- Task to carry out -
Go through the lines below and copy any that hold the string "sorties".

(Source texts of formatted documents)
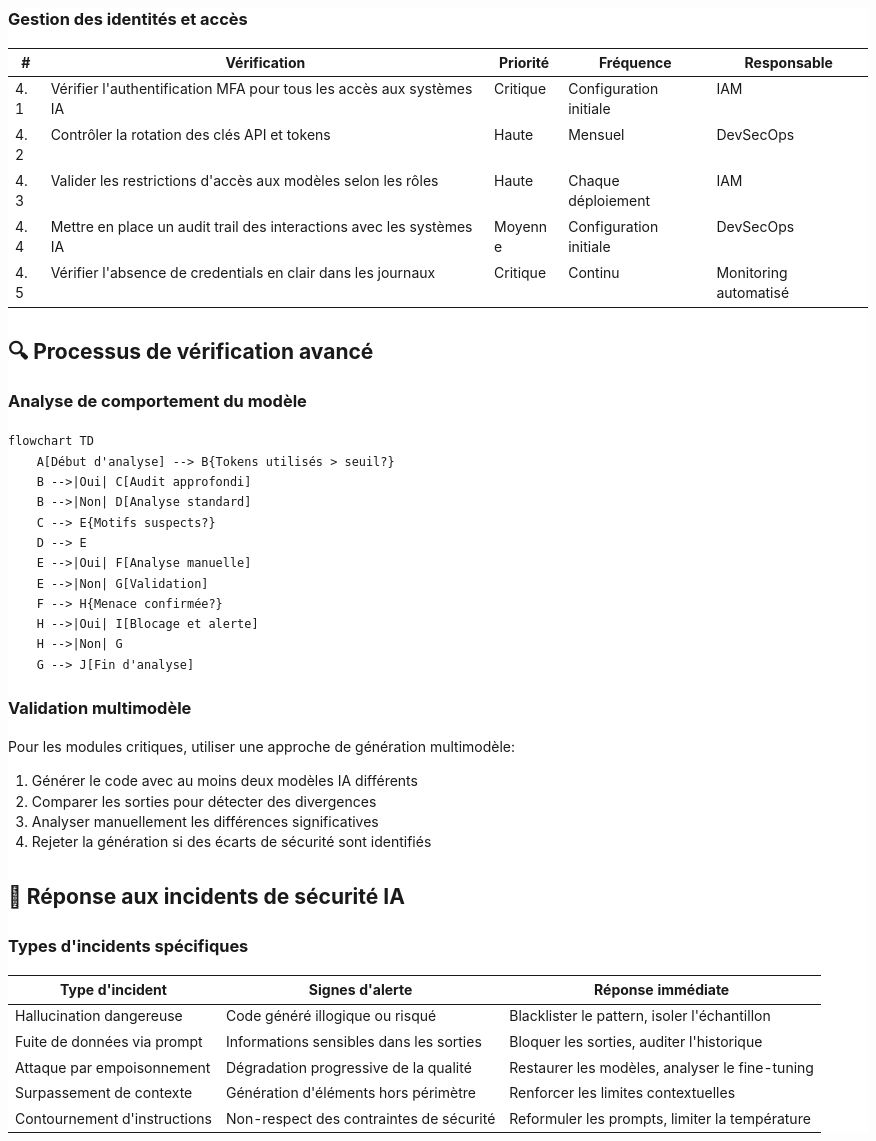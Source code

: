 ### Gestion des identités et accès

| # | Vérification | Priorité | Fréquence | Responsable |
|---|--------------|----------|-----------|-------------|
| 4.1 | Vérifier l'authentification MFA pour tous les accès aux systèmes IA | Critique | Configuration initiale | IAM |
| 4.2 | Contrôler la rotation des clés API et tokens | Haute | Mensuel | DevSecOps |
| 4.3 | Valider les restrictions d'accès aux modèles selon les rôles | Haute | Chaque déploiement | IAM |
| 4.4 | Mettre en place un audit trail des interactions avec les systèmes IA | Moyenne | Configuration initiale | DevSecOps |
| 4.5 | Vérifier l'absence de credentials en clair dans les journaux | Critique | Continu | Monitoring automatisé |

## 🔍 Processus de vérification avancé

### Analyse de comportement du modèle

```mermaid
flowchart TD
    A[Début d'analyse] --> B{Tokens utilisés > seuil?}
    B -->|Oui| C[Audit approfondi]
    B -->|Non| D[Analyse standard]
    C --> E{Motifs suspects?}
    D --> E
    E -->|Oui| F[Analyse manuelle]
    E -->|Non| G[Validation]
    F --> H{Menace confirmée?}
    H -->|Oui| I[Blocage et alerte]
    H -->|Non| G
    G --> J[Fin d'analyse]
```

### Validation multimodèle

Pour les modules critiques, utiliser une approche de génération multimodèle:
1. Générer le code avec au moins deux modèles IA différents
2. Comparer les sorties pour détecter des divergences
3. Analyser manuellement les différences significatives
4. Rejeter la génération si des écarts de sécurité sont identifiés

## 🚨 Réponse aux incidents de sécurité IA

### Types d'incidents spécifiques

| Type d'incident | Signes d'alerte | Réponse immédiate |
|-----------------|-----------------|-------------------|
| Hallucination dangereuse | Code généré illogique ou risqué | Blacklister le pattern, isoler l'échantillon |
| Fuite de données via prompt | Informations sensibles dans les sorties | Bloquer les sorties, auditer l'historique |
| Attaque par empoisonnement | Dégradation progressive de la qualité | Restaurer les modèles, analyser le fine-tuning |
| Surpassement de contexte | Génération d'éléments hors périmètre | Renforcer les limites contextuelles |
| Contournement d'instructions | Non-respect des contraintes de sécurité | Reformuler les prompts, limiter la température |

- Finished task -
2. Comparer les sorties pour détecter des divergences
| Fuite de données via prompt | Informations sensibles dans les sorties | Bloquer les sorties, auditer l'historique |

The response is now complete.